Every line of the data must be copied exactly.

Supplied information:

◇ ◇ ◇ ◇

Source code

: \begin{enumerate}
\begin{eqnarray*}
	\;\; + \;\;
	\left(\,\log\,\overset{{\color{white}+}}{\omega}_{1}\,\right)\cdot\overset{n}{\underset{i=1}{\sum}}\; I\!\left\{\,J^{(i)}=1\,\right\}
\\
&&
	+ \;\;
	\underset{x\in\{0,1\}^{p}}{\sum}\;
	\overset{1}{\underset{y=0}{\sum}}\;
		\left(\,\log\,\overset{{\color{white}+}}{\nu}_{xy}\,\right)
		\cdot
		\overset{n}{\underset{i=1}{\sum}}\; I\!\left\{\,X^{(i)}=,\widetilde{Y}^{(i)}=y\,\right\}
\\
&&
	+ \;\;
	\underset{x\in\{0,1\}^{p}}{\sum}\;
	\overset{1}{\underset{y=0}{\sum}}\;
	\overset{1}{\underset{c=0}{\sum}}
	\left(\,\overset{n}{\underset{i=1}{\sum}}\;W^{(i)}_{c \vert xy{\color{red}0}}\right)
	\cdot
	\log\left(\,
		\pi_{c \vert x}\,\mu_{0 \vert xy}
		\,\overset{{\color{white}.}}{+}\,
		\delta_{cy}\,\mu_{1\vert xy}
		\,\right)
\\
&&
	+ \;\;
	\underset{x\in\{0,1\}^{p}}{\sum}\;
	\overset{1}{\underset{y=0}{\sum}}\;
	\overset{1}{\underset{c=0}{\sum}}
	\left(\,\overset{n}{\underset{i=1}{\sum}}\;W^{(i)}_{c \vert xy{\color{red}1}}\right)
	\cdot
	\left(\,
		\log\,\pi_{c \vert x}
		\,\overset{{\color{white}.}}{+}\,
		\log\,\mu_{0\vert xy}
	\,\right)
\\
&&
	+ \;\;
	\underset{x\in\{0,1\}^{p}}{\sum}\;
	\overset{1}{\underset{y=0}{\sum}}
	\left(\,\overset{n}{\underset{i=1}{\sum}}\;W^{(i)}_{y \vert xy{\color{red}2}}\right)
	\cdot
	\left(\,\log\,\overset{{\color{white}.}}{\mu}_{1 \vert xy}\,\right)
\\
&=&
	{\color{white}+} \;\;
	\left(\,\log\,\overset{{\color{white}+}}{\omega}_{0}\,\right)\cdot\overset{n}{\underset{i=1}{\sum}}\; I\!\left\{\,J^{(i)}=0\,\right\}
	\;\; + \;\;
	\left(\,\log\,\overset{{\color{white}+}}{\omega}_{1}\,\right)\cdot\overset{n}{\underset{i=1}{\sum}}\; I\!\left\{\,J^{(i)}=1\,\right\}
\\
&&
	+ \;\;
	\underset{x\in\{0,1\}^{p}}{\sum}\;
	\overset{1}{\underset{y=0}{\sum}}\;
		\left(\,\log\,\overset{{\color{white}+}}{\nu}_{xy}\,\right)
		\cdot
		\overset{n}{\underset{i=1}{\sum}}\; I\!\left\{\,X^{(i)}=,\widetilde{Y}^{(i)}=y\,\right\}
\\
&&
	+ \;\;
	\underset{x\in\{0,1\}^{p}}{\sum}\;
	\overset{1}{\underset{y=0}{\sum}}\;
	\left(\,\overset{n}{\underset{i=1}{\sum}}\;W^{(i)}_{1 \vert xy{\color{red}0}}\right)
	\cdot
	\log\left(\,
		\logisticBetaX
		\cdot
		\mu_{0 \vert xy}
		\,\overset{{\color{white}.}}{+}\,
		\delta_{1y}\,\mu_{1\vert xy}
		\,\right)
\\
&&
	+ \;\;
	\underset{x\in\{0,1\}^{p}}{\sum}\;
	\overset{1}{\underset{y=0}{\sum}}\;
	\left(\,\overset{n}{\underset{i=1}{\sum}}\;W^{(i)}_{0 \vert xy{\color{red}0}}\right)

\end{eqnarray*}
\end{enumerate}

◇ ◇ ◇ ◇

Answer to the problem:
Source code

: \begin{enumerate}
\begin{eqnarray*}
	\;\; + \;\;
	\left(\,\log\,\overset{{\color{white}+}}{\omega}_{1}\,\right)\cdot\overset{n}{\underset{i=1}{\sum}}\; I\!\left\{\,J^{(i)}=1\,\right\}
\\
&&
	+ \;\;
	\underset{x\in\{0,1\}^{p}}{\sum}\;
	\overset{1}{\underset{y=0}{\sum}}\;
		\left(\,\log\,\overset{{\color{white}+}}{\nu}_{xy}\,\right)
		\cdot
		\overset{n}{\underset{i=1}{\sum}}\; I\!\left\{\,X^{(i)}=,\widetilde{Y}^{(i)}=y\,\right\}
\\
&&
	+ \;\;
	\underset{x\in\{0,1\}^{p}}{\sum}\;
	\overset{1}{\underset{y=0}{\sum}}\;
	\overset{1}{\underset{c=0}{\sum}}
	\left(\,\overset{n}{\underset{i=1}{\sum}}\;W^{(i)}_{c \vert xy{\color{red}0}}\right)
	\cdot
	\log\left(\,
		\pi_{c \vert x}\,\mu_{0 \vert xy}
		\,\overset{{\color{white}.}}{+}\,
		\delta_{cy}\,\mu_{1\vert xy}
		\,\right)
\\
&&
	+ \;\;
	\underset{x\in\{0,1\}^{p}}{\sum}\;
	\overset{1}{\underset{y=0}{\sum}}\;
	\overset{1}{\underset{c=0}{\sum}}
	\left(\,\overset{n}{\underset{i=1}{\sum}}\;W^{(i)}_{c \vert xy{\color{red}1}}\right)
	\cdot
	\left(\,
		\log\,\pi_{c \vert x}
		\,\overset{{\color{white}.}}{+}\,
		\log\,\mu_{0\vert xy}
	\,\right)
\\
&&
	+ \;\;
	\underset{x\in\{0,1\}^{p}}{\sum}\;
	\overset{1}{\underset{y=0}{\sum}}
	\left(\,\overset{n}{\underset{i=1}{\sum}}\;W^{(i)}_{y \vert xy{\color{red}2}}\right)
	\cdot
	\left(\,\log\,\overset{{\color{white}.}}{\mu}_{1 \vert xy}\,\right)
\\
&=&
	{\color{white}+} \;\;
	\left(\,\log\,\overset{{\color{white}+}}{\omega}_{0}\,\right)\cdot\overset{n}{\underset{i=1}{\sum}}\; I\!\left\{\,J^{(i)}=0\,\right\}
	\;\; + \;\;
	\left(\,\log\,\overset{{\color{white}+}}{\omega}_{1}\,\right)\cdot\overset{n}{\underset{i=1}{\sum}}\; I\!\left\{\,J^{(i)}=1\,\right\}
\\
&&
	+ \;\;
	\underset{x\in\{0,1\}^{p}}{\sum}\;
	\overset{1}{\underset{y=0}{\sum}}\;
		\left(\,\log\,\overset{{\color{white}+}}{\nu}_{xy}\,\right)
		\cdot
		\overset{n}{\underset{i=1}{\sum}}\; I\!\left\{\,X^{(i)}=,\widetilde{Y}^{(i)}=y\,\right\}
\\
&&
	+ \;\;
	\underset{x\in\{0,1\}^{p}}{\sum}\;
	\overset{1}{\underset{y=0}{\sum}}\;
	\left(\,\overset{n}{\underset{i=1}{\sum}}\;W^{(i)}_{1 \vert xy{\color{red}0}}\right)
	\cdot
	\log\left(\,
		\logisticBetaX
		\cdot
		\mu_{0 \vert xy}
		\,\overset{{\color{white}.}}{+}\,
		\delta_{1y}\,\mu_{1\vert xy}
		\,\right)
\\
&&
	+ \;\;
	\underset{x\in\{0,1\}^{p}}{\sum}\;
	\overset{1}{\underset{y=0}{\sum}}\;
	\left(\,\overset{n}{\underset{i=1}{\sum}}\;W^{(i)}_{0 \vert xy{\color{red}0}}\right)

\end{eqnarray*}
\end{enumerate}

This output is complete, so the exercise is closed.